No Change to Medicare Doc Payments Needed for 2021, MedPAC Says

— But more data on practice costs need to be collected, they urged

MedpageToday

WASHINGTON -- No change is needed for the current update planned for Medicare physician payments in calendar year 2021, members of the Medicare Payment Advisory Commission (MedPAC) agreed Thursday. But commissioners also emphasized the need for collecting more data on the costs of running a physician practice.

"I support the recommendation [to collect additional data], but I hope we'll take the work up next year," said commission member Karen DeSalvo, MD, MPH, chief health officer at Google.

"We really need to get a better handle on physician expenses from 2020 and beyond, including for health IT" and the costs of running a practice team. For physicians looking to change the way they're paid by Medicare, "it's expensive to hire consultants to help you move to alternative payment models," she added.

Paul Ginsburg, PhD, director of the USC-Brookings Schaeffer Initiative for Health Policy, had a similar thought. "The information we have on physician practice expenditures compared to what we could know is a big gulf," because the last Centers for Medicare & Medicaid Services (CMS) survey was based on data from 2007 and 2008, he said. "I think we should take it on ourselves to encourage CMS, because the appearance that we can't afford a survey more than once every 10 or 15 years seems not to be a good way to manage policy."

Under current Medicare policy, no payment increase is planned for 2021, but clinicians who participate in the Merit-based Incentive Payment System (MIPS) program will receive updates of +/- 7%, and some may be eligible for an "exceptional" performance bonus, said Rachel Burton, MPP, a senior analyst at MedPAC. Doctors who participate in advanced alternative payment models (AAPMs) are eligible for a 5% incentive payment depending on their performance.

One reason no payment changes were recommended is that beneficiaries' access to care remains good. Most beneficiaries had no problems obtaining an appointment with a physician when they needed one, or finding a new physician who takes Medicare, said Burton. And the number of clinicians billing Medicare fee-for-service grew at a faster rate than the number of beneficiaries from 2013 to 2018, she added.

A total of 99.6% of providers' fee-for-service claims were paid "on assignment," meaning that the providers accepted the approved Medicare rate as full payment; that rate includes a 20% patient copay in addition to the 80% that Medicare itself pays. In addition, about 1 million providers -- the vast majority of those who treat Medicare patients -- received additional payments through the MIPS program or from the AAPM bonus program, Burton said. Following the recommendation to stick with current law for 2021 shouldn't affect beneficiaries' access to care or doctors' willingness to furnish care, according to MedPAC staff.

Larry Casalino, MD, PhD, professor of healthcare policy and research at Weill Cornell Medical College in New York City, said that if nearly everyone is getting payment bonuses, "it must mean the bonuses are quite small." Burton agreed, noting that the bonus amount went only as high as 1.7%.

MedPAC chairman Francis Crosson, MD, of Palo Alto, California, said the high bonus rate was not really a big surprise. "Just to be clear, it was the projection of this commission based on staff work that what is currently playing out was going to play out," he said. "That's one of the reasons we suggested that the MIPS program needs to be replaced with something else." Their suggestion has not been taken up by CMS, so for now, the commission voted 16-0, with one commissioner absent, in favor of the recommendation to keep to the current update.

The commissioners also discussed Medicare payments for kidney disease treatment; currently Medicare uses a bundled payment system for care of patients with end-stage renal disease (ESRD).
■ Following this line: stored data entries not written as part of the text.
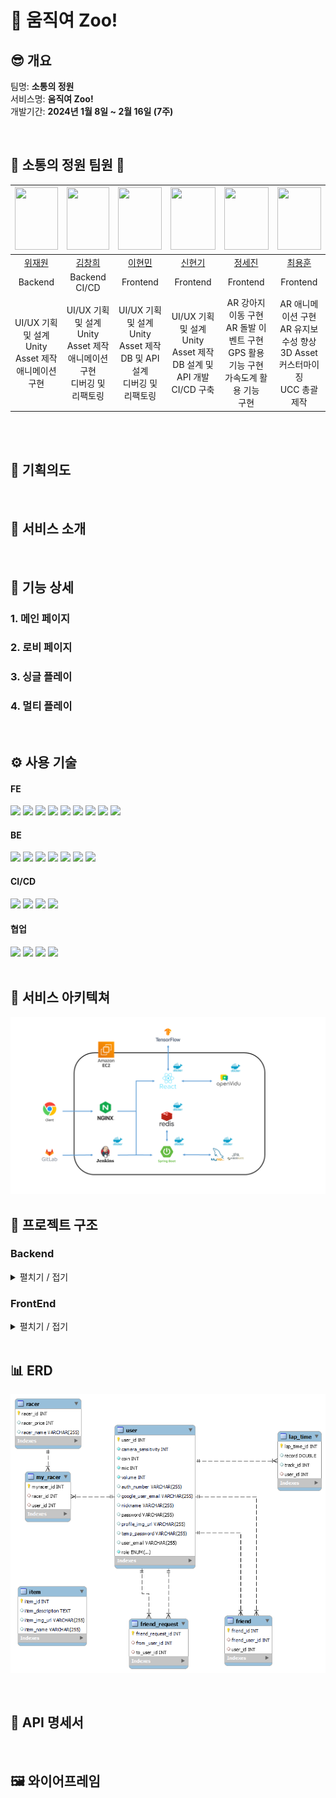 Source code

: 
# 💃 **움직여 Zoo!** 
<!-- 사진필요 -->

## 😎 개요

  팀명: **소통의 정원**  
  서비스명: **움직여 Zoo!**  
  개발기간: **2024년 1월 8일 ~ 2월 16일 (7주)**

<br/>

## 🌱 소통의 정원 팀원 🌱
|<img src="" width="100%" height="100">|<img src="" width="100%" height="100">|<img title="" src="" width="100%" height="100">|<img src="" width="100%" height="100">|<img src="" width="100%" height="100">|<img src="" width="100%" height="100">|
|:--:|:--:|:--:|:--:|:--:|:--:|
|<a href="">위재원</a>|<a href="">김창희</a>|<a href="">이현민</a>|<a href="">신현기</a>|<a href="">정세진</a>|<a href="">최용훈</a>
|Backend|Backend CI/CD|Frontend|Frontend|Frontend|Frontend|
|UI/UX 기획 및 설계<br>Unity Asset 제작<br>애니메이션 구현|UI/UX 기획 및 설계<br>Unity Asset 제작<br>애니메이션 구현<br>디버깅 및 리팩토링|UI/UX 기획 및 설계<br>Unity Asset 제작<br>DB 및 API 설계<br>디버깅 및 리팩토링|UI/UX 기획 및 설계<br>Unity Asset 제작<br>DB 설계 및 API 개발<br>CI/CD 구축|AR 강아지 이동 구현<br>AR 돌발 이벤트 구현<br>GPS 활용 기능 구현<br>가속도계 활용 기능 <br>구현|AR 애니메이션 구현<br>AR 유지보수성 향상<br>3D Asset<br>커스터마이징<br>UCC 총괄제작|

<br/>

<br/>


## 🤔 기획의도


<br/>

## 🎇 서비스 소개


<br/>

## 💞 기능 상세

### 1. 메인 페이지
### 2. 로비 페이지
### 3. 싱글 플레이
### 4. 멀티 플레이

<br/>


## ⚙ 사용 기술

#### **FE**

<img src="https://img.shields.io/badge/vs code-007ACC?style=for-the-badge&logo=visualstudiocode&logoColor=white">
<img src="https://img.shields.io/badge/React-61DAFB?style=for-the-badge&logo=React&logoColor=black">
<img src="https://img.shields.io/badge/WebRTC-333333?style=for-the-badge&logo=webrtc&logoColor=white">
<img src="https://img.shields.io/badge/TensorFlow.js-FF6F00?style=for-the-badge&logo=tensorflow&logoColor=white">
<img src="https://img.shields.io/badge/java script-F7DF1E?style=for-the-badge&logo=javascript&logoColor=black">
<img src="https://img.shields.io/badge/recoil-3578E5?style=for-the-badge&logo=recoil&logoColor=white">
<img src="https://img.shields.io/badge/css3-1572B6?style=for-the-badge&logo=css3&logoColor=white">
<img src="https://img.shields.io/badge/tailwind css-06B6D4?style=for-the-badge&logo=tailwindcss&logoColor=white">
<img src="https://img.shields.io/badge/axios-5A29E4?style=for-the-badge&logo=axios&logoColor=white">

#### **BE**

<img src="https://img.shields.io/badge/Intellij Idea-000000?style=for-the-badge&logo=intellijidea&logoColor=white">
<img src="https://img.shields.io/badge/spring security-6DB33F?style=for-the-badge&logo=springsecurity&logoColor=white">
<img src="https://img.shields.io/badge/Spring boot-6DB33F?style=for-the-badge&logo=springboot&logoColor=white">
<img src="https://img.shields.io/badge/gradle-02303A?style=for-the-badge&logo=gradle&logoColor=white">
<img src="https://img.shields.io/badge/MySQL-4479A1?style=for-the-badge&logo=mysql&logoColor=white">
<img src="https://img.shields.io/badge/Redis-DC382D?style=for-the-badge&logo=redis&logoColor=white">
<img src="https://img.shields.io/badge/Amazon EC2-FF9900?style=for-the-badge&logo=amazonec2&logoColor=white">

#### **CI/CD**

<img src="https://img.shields.io/badge/Docker-2496ED?style=for-the-badge&logo=docker&logoColor=white">
<img src="https://img.shields.io/badge/Jenkins-D24939?style=for-the-badge&logo=jenkins&logoColor=white"/> 
<img src="https://img.shields.io/badge/Nginx-009639?style=for-the-badge&logo=nginx&logoColor=white"/>
<img src="https://img.shields.io/badge/openssl-721412?style=for-the-badge&logo=openssl&logoColor=white"> 

#### **협업**

<img src="https://img.shields.io/badge/GitLab-FC6D26?style=for-the-badge&logo=gitlab&logoColor=white">
<img src="https://img.shields.io/badge/Jira-0052CC?style=for-the-badge&logo=jirasoftware&logoColor=white">
<img src="https://img.shields.io/badge/Notion-000000?style=for-the-badge&logo=notion&logoColor=white">
<img src="https://img.shields.io/badge/mattermost-0058CC?style=for-the-badge&logo=mattermost&logoColor=white">


<br/>
<br/>

## 🧱 서비스 아키텍쳐

![배포아키텍쳐](./Docs/README_assets/아키텍처.png)
<br/>

## 📁 프로젝트 구조

### **Backend**
<details><summary>펼치기 / 접기</summary>

</details>

### **FrontEnd**
<details><summary>펼치기 / 접기</summary>  

```
movezoo
├─ .gitignore
├─ jsconfig.json
├─ package-lock.json
├─ package.json
├─ README.md
├─ src
│  ├─ App.js
│  ├─ components
│  │  ├─ home
│  │  │  ├─ GoogleLogin.css
│  │  │  ├─ GoogleLoginButton.js
│  │  │  ├─ Loading.js
│  │  │  ├─ Login.css
│  │  │  ├─ Login.js
│  │  │  ├─ Setpassword.js
│  │  │  ├─ Signup.css
│  │  │  └─ Signup.jsx
│  │  ├─ main
│  │  │  ├─ carousel
│  │  │  │  ├─ Carousel.css
│  │  │  │  └─ Carousel.js
│  │  │  └─ profile
│  │  │     ├─ imagechange
│  │  │     │  ├─ ImageChange.css
│  │  │     │  └─ ImageChange.js
│  │  │     ├─ logout
│  │  │     │  ├─ Logout.css
│  │  │     │  └─ Logout.js
│  │  │     ├─ nicknamechange
│  │  │     │  ├─ NicknameChange.css
│  │  │     │  └─ NicknameChange.js
│  │  │     ├─ passwordchange
│  │  │     │  ├─ PasswordChange.css
│  │  │     │  └─ PasswordChange.js
│  │  │     ├─ Profile.css
│  │  │     └─ Profile.js
│  │  ├─ multi
│  │  │  ├─ Back.js
│  │  │  ├─ Back.module.css
│  │  │  ├─ Chat.js
│  │  │  ├─ Chat.module.css
│  │  │  ├─ Map.js
│  │  │  ├─ Map.module.css
│  │  │  ├─ Ready.js
│  │  │  └─ Ready.module.css
│  │  ├─ navbar
│  │  │  ├─ friend
│  │  │  │  ├─ Friend.css
│  │  │  │  └─ Friend.js
│  │  │  ├─ Navbar.css
│  │  │  ├─ Navbar.js
│  │  │  ├─ ranking
│  │  │  │  ├─ Ranking.css
│  │  │  │  └─ Ranking.js
│  │  │  ├─ setting
│  │  │  │  ├─ Setting.css
│  │  │  │  └─ Setting.js
│  │  │  └─ shop
│  │  │     ├─ character
│  │  │     │  ├─ black.png
│  │  │     │  ├─ Character.css
│  │  │     │  └─ Character.js
│  │  │     ├─ Shop.css
│  │  │     └─ Shop.js
│  │  ├─ play
│  │  │  ├─ Cam.css
│  │  │  ├─ Cam.js
│  │  │  ├─ common.js
│  │  │  ├─ data.js
│  │  │  ├─ gameConstants.js
│  │  │  ├─ Main.js
│  │  │  ├─ MyOvVideo.js
│  │  │  ├─ MyOvVideo____.js
│  │  │  ├─ MyVideoComponent.js
│  │  │  ├─ registerServiceWorker.js
│  │  │  ├─ reportWebVitals.js
│  │  │  ├─ stats.js
│  │  │  ├─ UserOvVideo.js
│  │  │  ├─ UserVideo.css
│  │  │  ├─ UserVideoComponent.js
│  │  │  └─ utilities.js
│  │  ├─ room
│  │  │  ├─ Makeroom.css
│  │  │  └─ Makeroom.js
│  │  └─ single
│  │     ├─ Back.js
│  │     ├─ Back.module.css
│  │     ├─ game
│  │     │  ├─ Back.js
│  │     │  └─ Back.module.css
│  │     ├─ Map1.js
│  │     ├─ Map2.js
│  │     ├─ Map2.module.css
│  │     ├─ result
│  │     │  ├─ Back.js
│  │     │  ├─ Back.module.css
│  │     │  ├─ Record.js
│  │     │  └─ Record.module.css
│  │     ├─ Start.js
│  │     └─ Start.module.css
│  ├─ index.css
│  ├─ index.js
│  └─ pages
│     ├─ home
│     │  ├─ Home.css
│     │  └─ Home.jsx
│     ├─ main
│     │  ├─ Main.css
│     │  └─ Main.js
│     ├─ multi
│     │  ├─ game
│     │  │  ├─ MultiGame.js
│     │  │  └─ MultiGame.module.css
│     │  ├─ Multi.js
│     │  ├─ Multi.module.css
│     │  └─ result
│     │     ├─ MultiResult.js
│     │     └─ MultiResult.module.css
│     ├─ room
│     │  ├─ Room.css
│     │  └─ Room.js
│     └─ single
│        ├─ game
│        │  ├─ Game.js
│        │  └─ Game.module.css
│        ├─ result
│        │  ├─ Result.js
│        │  └─ Result.module.css
│        ├─ Single.js
│        └─ Single.module.css
└─ tailwind.config.js

```
</details>

<br/>

## 📊 ERD

![ERD](./Docs/README_assets/ERD.png)

<br/>

## 💬 API 명세서

<!-- ![API명세서](README_assets/19_API명세서.pdf) -->

<br/>

## 🖼️ 와이어프레임

<!-- ![와이어프레임](README_assets/20_와이어프레임.png) -->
The commission voted to recommend that payments under the system for treating ESRD in 2021 be updated consistent with current law.

However, the commissioners were very concerned that Medicare take into consideration any new drugs that might come along for ESRD patients; Medicare should quickly update its payment bundle to accommodate new drugs, especially if they save costs overall, and not wait until the scheduled time for an update.

"Say there's another tPA [tissue plasminogen activator] that comes along," said commissioner Kathy Buto, a health policy consultant in Arlington, Virginia. "You'd want another manufacturer to feel that's going to be recognized sooner" than whenever the next bundle update is scheduled, she said.